So if the usage pattern of a particular piece of synchronized data is read-mostly, it’s possible to have more than one reader thread in the critical section. But when a write does occur, all other readers (and writers) will block until the current writer is finished. But unless a write is being performed, the code can achieve a higher degree of parallelism.

Usage of the Concurrency APIs

To see how straightforward it is to use the Lock as a replacement for the synchronized keyword, let’s use an example. My canonical example is, of course, a cache:

public interface Cache<K, V> {

    public void put(K key, V value);

    public V get(K key);

}

Let’s look at the pre-Concurrency API implementation that uses “classic” synchronization:

public class ClassicallySynchronizedCache<K, V> implements Cache<K, V> {

    private Map<K, V> cache = new HashMap<K, V>();

    public void put(K key, V value) {
        synchronized (cache) {
            cache.put(key, value);
        }
    }

    public V get(K key) {
        synchronized (cache) {
            return cache.get(key);
        }
    }

}

Pretty straightforward. Our cache allows for insertions and retrievals and uses synchronization to ensure that we don’t have any concurrency issues internal to our java.util.HashMap. Now let’s see how the code can be revised using the Lock API:

public class LockCache<K, V> implements Cache<K, V> {

    private Map<K, V> cache = new HashMap<K, V>();

    private Lock lock = new ReentrantLock();

    public void put(K key, V value) {
        try {
            lock.lock();
            cache.put(key, value);
        } finally {
            lock.unlock();
        }
    }

    public V get(K key) {
        try {
            lock.lock();
            return cache.get(key);
        } finally {
            lock.unlock();
        }
    }

}

As was mentioned, there are no longer blocks of code demarcated by the synchronized keyword. Instead, we have replaced that with a Lock object upon which we lock and unlock around our critical section.

Now let’s implement our Cache using the ReadWriteLock interface:

public class ReadWriteLockCache<K, V> implements Cache<K, V> {

    private Map<K, V> cache = new HashMap<K, V>();

    private ReadWriteLock lock = new ReentrantReadWriteLock();

    public void put(K key, V value) {
        try {
            lock.writeLock().lock();
            cache.put(key, value);
        } finally {
            lock.writeLock().unlock();
        }
    }

    public V get(K key) {
        try {
            lock.readLock().lock();
            return cache.get(key);
        } finally {
            lock.readLock().unlock();
        }
    }

}

The natural progression of the code is to separate the locks used to manage the reads/gets and writes/puts. These are both managed by the ReadWriteLock implementation to ensure that the locks coordinate and function as defined.

Results

But – as they say – the proof is in the pudding. Does all of this actually have any benefit for parallelization? Let’s take a comparative look of these three implementations running under different scenarios.
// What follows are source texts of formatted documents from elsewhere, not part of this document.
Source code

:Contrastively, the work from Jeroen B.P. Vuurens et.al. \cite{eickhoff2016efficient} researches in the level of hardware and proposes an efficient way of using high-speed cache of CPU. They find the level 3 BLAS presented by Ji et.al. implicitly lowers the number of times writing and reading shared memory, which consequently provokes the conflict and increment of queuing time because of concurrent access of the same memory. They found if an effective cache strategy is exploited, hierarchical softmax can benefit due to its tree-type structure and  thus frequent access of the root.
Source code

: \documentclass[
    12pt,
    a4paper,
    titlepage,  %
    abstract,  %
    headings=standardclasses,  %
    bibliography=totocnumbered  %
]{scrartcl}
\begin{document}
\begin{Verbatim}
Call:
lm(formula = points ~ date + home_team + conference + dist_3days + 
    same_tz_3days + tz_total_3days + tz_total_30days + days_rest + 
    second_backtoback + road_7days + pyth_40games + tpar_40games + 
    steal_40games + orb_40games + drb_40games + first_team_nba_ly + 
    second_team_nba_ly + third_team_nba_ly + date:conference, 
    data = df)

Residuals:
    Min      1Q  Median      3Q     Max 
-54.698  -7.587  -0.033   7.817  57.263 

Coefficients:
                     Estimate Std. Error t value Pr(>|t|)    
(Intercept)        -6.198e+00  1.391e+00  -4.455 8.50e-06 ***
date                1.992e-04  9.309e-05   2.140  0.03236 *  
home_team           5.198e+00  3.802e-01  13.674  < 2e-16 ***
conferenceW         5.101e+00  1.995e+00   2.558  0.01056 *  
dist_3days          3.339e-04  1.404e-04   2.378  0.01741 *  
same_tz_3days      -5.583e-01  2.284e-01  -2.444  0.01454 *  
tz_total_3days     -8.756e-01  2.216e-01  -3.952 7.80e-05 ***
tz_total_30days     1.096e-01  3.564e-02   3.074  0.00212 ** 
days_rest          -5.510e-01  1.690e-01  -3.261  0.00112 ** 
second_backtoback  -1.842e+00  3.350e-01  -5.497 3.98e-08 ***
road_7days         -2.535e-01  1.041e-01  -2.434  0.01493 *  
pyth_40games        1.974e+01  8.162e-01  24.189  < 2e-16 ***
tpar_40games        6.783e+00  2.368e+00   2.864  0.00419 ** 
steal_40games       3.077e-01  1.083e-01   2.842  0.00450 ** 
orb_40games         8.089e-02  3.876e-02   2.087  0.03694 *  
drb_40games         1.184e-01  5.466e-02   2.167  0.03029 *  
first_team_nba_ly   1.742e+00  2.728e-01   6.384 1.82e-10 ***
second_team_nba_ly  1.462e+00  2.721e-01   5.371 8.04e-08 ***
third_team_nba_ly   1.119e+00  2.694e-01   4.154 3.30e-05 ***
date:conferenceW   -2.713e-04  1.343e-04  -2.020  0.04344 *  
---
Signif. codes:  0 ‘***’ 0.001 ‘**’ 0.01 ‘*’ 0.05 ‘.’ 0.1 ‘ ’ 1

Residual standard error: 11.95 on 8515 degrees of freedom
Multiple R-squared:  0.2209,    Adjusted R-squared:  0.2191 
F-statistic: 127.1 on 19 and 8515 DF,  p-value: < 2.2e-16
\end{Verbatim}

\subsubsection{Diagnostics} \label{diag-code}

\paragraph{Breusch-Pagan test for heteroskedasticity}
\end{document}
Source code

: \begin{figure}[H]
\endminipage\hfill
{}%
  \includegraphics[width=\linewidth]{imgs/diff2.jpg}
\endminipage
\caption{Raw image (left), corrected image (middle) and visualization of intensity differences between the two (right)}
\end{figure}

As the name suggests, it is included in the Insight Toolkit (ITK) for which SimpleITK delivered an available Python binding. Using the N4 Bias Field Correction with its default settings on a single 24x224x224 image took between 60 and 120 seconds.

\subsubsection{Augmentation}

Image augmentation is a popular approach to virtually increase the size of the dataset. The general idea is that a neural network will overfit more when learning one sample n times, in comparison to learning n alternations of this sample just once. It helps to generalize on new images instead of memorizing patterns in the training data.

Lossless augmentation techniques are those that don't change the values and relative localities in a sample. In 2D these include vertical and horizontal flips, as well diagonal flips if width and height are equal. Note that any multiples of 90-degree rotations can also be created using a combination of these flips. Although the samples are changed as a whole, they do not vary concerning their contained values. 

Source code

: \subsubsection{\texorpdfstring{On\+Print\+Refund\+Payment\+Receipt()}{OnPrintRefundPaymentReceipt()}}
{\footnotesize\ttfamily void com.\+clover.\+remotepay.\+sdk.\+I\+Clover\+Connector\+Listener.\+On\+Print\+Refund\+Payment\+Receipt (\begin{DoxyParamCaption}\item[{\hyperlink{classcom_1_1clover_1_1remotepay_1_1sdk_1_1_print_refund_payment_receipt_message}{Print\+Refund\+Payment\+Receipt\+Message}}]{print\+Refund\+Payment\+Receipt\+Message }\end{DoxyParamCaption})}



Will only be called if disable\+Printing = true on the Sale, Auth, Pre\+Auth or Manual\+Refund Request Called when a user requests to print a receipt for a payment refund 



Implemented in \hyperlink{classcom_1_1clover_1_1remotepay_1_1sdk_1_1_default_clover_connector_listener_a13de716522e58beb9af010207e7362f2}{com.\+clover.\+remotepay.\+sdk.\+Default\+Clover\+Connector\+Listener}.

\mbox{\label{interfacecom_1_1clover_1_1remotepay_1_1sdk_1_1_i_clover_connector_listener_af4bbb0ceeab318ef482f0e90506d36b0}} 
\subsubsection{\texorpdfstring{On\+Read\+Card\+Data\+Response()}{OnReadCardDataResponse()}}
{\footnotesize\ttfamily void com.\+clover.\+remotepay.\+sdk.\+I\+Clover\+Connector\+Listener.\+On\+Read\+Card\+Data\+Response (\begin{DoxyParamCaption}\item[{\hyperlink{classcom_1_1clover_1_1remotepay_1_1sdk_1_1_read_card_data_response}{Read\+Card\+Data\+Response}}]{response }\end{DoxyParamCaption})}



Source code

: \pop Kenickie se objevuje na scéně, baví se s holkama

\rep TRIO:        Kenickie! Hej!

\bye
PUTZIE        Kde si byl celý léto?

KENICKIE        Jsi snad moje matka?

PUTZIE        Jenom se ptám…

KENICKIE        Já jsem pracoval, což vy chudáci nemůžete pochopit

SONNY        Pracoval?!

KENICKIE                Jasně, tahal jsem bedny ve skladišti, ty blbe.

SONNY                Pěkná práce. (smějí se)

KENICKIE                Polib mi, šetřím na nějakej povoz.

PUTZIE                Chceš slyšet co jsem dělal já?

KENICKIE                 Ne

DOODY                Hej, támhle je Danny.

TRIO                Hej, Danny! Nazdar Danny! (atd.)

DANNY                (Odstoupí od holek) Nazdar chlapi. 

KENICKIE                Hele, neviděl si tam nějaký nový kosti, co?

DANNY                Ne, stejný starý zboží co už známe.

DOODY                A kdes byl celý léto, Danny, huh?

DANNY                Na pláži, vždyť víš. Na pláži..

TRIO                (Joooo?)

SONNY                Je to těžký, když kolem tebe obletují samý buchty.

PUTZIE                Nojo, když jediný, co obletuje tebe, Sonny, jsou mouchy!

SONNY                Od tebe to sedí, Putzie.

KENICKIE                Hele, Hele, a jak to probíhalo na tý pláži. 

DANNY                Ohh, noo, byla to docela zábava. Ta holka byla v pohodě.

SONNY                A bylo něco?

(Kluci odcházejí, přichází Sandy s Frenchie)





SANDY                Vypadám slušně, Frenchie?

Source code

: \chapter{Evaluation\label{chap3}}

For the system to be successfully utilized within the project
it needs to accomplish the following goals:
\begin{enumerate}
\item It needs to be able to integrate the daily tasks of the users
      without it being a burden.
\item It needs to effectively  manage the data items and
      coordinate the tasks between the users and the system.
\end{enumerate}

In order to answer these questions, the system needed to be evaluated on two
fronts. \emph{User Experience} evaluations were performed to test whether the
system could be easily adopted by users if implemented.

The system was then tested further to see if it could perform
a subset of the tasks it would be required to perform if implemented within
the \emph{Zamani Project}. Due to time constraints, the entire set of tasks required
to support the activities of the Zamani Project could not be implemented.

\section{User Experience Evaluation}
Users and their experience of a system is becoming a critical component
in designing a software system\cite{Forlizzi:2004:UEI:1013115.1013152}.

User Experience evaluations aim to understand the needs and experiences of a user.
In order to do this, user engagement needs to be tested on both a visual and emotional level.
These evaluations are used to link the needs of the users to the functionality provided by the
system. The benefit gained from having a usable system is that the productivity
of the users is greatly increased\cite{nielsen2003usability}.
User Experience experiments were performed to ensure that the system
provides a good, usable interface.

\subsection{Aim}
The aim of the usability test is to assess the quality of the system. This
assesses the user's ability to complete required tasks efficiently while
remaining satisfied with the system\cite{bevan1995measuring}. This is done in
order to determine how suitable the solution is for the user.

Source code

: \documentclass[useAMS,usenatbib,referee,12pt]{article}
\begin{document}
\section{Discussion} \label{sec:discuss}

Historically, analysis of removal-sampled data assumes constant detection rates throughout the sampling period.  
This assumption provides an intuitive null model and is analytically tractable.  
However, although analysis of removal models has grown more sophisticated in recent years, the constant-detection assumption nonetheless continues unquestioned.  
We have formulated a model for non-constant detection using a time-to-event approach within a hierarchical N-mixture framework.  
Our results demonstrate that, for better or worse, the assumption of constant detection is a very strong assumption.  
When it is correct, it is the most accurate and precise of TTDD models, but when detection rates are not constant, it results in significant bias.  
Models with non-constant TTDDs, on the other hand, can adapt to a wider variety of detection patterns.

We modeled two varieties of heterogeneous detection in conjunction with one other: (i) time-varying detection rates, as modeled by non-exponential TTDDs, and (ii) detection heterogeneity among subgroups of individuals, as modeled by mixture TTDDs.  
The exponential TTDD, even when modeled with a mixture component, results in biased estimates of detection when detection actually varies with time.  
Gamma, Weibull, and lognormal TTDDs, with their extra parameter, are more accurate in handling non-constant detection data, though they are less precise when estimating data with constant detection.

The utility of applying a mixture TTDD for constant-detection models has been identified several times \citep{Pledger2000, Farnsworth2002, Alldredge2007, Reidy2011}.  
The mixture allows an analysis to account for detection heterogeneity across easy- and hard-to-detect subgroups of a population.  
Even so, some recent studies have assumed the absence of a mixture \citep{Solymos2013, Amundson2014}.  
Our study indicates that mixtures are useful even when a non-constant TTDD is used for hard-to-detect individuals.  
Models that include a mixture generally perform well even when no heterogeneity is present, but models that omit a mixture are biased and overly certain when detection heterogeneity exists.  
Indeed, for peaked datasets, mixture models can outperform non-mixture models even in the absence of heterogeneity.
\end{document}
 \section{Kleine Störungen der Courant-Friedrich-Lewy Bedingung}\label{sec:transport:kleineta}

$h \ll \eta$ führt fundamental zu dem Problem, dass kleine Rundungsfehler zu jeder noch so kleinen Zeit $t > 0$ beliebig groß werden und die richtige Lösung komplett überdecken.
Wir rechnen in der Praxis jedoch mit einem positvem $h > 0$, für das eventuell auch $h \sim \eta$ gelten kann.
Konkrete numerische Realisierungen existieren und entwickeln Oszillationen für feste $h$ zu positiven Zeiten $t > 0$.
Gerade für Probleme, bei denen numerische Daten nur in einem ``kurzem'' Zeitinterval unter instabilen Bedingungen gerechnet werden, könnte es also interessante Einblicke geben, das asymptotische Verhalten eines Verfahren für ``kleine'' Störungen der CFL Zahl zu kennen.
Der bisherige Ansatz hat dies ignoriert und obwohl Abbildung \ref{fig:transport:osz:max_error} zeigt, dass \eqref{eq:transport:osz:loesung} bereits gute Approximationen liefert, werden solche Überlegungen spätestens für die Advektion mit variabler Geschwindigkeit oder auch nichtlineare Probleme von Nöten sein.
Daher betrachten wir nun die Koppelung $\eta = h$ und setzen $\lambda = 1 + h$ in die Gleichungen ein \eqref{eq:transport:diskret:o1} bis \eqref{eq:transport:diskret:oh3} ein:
These scenarios usage different usage patterns to show how the different locking schemes affect parallelization. These results are generated using a benchmark tool I wrote to test out different locking schemes. The benchmark tests each of the three above styles of locking in a parameterized fashion so as to approximate a specific usage pattern. The test machine is a Core 2 Duo E6700 with 2 GB of RAM running Linux Fedora with Java 1.6.0_01. All listed times are expressed in milliseconds.

Scenario 1: Read-mostly, Fast Reads, Infrequent Writes

The first locking scenario is characterized by:

  • Reading threads outnumber writing threads 4:1
  • Read threads each perform 10,000,000 reads from the cache
  • Read lock duration short (reading shared data takes near-zero time)
  • Write lock duration medium (writing shared data occurs every second and takes 10 milliseconds)

Here we see that simply switching to a Lock-based locking scheme improves performance by 5x over the old-style synchronized approach even though the degree of parallelization is the same (only one reader or writer in the critical section concurrently). Interestingly, we note that while the ReadWriteLock does offer better parallelization (via more than one reader in the critical section at a time), the overhead of the internal locking algorithms is enough to degrade performance to where speed wins out over parallelization.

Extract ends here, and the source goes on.